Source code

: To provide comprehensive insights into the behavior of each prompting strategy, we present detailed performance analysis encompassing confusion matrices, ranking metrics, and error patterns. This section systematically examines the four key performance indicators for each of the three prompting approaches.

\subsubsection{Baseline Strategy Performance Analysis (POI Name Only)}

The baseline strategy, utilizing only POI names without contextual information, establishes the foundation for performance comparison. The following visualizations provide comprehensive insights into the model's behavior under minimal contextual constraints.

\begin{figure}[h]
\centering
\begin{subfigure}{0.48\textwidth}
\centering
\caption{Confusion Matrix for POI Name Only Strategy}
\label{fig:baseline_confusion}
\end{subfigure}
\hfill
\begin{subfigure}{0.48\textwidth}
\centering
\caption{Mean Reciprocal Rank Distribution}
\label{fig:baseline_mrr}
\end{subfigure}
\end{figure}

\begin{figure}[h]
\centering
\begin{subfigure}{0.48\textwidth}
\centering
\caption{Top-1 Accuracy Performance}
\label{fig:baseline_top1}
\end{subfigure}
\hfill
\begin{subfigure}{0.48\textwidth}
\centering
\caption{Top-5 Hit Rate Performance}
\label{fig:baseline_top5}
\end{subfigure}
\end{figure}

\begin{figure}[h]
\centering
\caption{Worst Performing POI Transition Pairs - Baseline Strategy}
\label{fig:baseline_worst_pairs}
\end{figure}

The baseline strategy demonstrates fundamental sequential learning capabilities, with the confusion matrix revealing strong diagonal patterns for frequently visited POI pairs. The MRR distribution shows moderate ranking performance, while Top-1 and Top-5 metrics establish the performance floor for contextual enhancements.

-=-=-

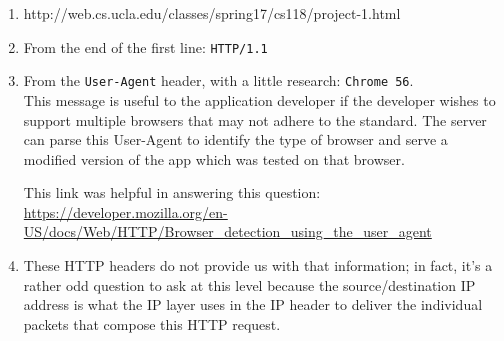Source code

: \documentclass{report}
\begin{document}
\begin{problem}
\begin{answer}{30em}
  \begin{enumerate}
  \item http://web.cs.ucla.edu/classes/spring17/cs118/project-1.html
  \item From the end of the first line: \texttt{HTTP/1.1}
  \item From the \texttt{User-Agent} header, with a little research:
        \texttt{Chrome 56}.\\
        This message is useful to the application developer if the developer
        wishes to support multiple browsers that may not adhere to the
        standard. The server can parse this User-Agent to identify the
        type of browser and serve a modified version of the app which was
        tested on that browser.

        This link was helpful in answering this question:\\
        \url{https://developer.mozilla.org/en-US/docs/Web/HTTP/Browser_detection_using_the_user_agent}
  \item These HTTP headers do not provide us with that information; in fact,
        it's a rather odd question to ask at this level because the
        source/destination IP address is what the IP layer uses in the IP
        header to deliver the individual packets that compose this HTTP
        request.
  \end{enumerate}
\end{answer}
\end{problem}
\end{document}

-=-=-

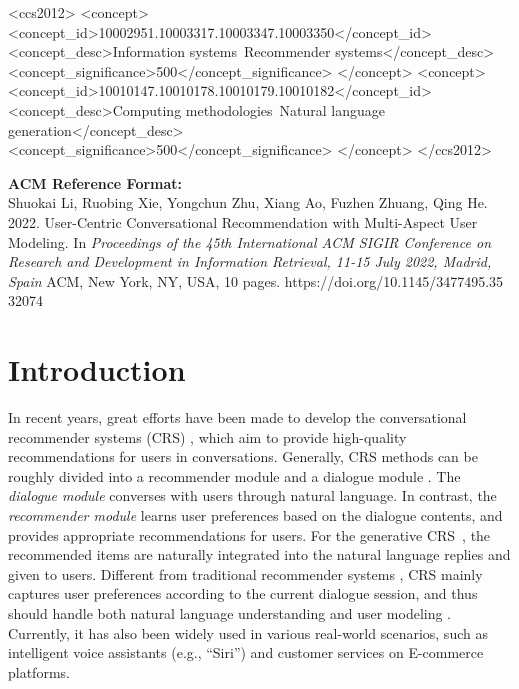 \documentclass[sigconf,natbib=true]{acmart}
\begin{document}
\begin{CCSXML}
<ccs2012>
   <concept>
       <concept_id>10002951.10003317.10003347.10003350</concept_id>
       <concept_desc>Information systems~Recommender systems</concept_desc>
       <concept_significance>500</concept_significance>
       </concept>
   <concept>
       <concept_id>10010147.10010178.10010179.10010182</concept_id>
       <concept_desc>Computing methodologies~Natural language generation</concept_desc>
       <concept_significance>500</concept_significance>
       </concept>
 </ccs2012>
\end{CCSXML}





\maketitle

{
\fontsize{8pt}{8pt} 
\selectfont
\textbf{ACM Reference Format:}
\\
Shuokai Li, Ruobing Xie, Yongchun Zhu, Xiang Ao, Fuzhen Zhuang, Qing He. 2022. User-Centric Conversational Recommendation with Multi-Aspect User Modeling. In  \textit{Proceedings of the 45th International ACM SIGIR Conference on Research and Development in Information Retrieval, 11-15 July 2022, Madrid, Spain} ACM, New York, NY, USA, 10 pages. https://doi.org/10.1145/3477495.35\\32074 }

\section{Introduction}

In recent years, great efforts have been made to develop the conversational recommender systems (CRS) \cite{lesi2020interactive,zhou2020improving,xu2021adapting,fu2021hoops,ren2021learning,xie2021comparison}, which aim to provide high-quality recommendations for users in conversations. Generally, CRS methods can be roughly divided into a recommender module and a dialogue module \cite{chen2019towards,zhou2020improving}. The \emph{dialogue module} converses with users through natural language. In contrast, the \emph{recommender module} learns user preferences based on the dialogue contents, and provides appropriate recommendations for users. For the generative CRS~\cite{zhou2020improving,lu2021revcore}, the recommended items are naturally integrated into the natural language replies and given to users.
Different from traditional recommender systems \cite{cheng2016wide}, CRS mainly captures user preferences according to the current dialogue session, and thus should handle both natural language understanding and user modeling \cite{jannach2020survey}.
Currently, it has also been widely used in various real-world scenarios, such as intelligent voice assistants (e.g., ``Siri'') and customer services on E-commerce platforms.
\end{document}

-=-=-

EXERCISE DESCRIPTION - Pull every line with the string "texttt" from the data above.

RESPONSE AREA -
  \item From the end of the first line: \texttt{HTTP/1.1}
  \item From the \texttt{User-Agent} header, with a little research:
        \texttt{Chrome 56}.\\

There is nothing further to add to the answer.